▸ **HOW TO COMPLETE THIS TASK**
Nothing but the lines from the one that contains "- カスタム列「ファイル」「" to the end of the records should be printed, both ends included, exactly as given.

(Collection entries)
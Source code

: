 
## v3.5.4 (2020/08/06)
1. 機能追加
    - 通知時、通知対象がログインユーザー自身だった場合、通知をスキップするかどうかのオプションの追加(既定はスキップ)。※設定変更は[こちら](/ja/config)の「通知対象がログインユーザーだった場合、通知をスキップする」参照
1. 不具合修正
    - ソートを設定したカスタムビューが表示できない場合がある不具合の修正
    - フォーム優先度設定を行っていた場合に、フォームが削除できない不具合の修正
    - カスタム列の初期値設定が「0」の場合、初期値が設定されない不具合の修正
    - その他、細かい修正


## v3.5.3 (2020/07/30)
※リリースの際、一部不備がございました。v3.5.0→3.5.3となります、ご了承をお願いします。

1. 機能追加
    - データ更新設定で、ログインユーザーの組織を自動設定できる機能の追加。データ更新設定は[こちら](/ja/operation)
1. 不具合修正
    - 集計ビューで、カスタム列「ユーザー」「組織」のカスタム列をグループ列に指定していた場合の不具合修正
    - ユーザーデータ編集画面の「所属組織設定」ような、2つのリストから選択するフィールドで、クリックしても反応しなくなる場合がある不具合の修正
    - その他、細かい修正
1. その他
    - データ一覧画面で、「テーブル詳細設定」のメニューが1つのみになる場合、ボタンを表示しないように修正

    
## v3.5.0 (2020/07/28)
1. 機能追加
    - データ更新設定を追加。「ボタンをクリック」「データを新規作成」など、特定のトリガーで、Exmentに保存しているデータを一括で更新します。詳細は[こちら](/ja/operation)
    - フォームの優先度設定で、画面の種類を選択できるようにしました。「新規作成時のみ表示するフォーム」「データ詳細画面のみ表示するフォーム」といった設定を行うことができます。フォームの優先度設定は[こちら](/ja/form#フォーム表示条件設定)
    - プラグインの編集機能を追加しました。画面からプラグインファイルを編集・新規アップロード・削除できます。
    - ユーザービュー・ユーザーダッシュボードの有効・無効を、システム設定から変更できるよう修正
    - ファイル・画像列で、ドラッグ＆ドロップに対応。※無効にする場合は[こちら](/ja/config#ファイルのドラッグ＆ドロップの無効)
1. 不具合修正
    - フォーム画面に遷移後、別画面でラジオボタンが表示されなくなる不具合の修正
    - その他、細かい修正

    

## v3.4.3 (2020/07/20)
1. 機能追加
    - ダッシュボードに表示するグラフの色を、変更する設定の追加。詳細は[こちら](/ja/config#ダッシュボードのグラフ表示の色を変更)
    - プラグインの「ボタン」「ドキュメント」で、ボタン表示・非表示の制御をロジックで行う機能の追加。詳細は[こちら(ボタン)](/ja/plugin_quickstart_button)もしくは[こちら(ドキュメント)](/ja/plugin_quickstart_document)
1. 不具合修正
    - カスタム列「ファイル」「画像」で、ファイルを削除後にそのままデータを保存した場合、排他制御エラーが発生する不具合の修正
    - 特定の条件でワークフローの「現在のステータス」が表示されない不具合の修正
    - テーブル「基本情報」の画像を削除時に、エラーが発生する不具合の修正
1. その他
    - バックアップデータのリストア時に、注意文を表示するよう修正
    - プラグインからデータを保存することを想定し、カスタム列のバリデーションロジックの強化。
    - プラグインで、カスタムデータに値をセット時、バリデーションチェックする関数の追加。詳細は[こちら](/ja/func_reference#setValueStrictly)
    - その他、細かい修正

▸ **EXPECTED OUTPUT**
    - カスタム列「ファイル」「画像」で、ファイルを削除後にそのままデータを保存した場合、排他制御エラーが発生する不具合の修正
    - 特定の条件でワークフローの「現在のステータス」が表示されない不具合の修正
    - テーブル「基本情報」の画像を削除時に、エラーが発生する不具合の修正
1. その他
    - バックアップデータのリストア時に、注意文を表示するよう修正
    - プラグインからデータを保存することを想定し、カスタム列のバリデーションロジックの強化。
    - プラグインで、カスタムデータに値をセット時、バリデーションチェックする関数の追加。詳細は[こちら](/ja/func_reference#setValueStrictly)
    - その他、細かい修正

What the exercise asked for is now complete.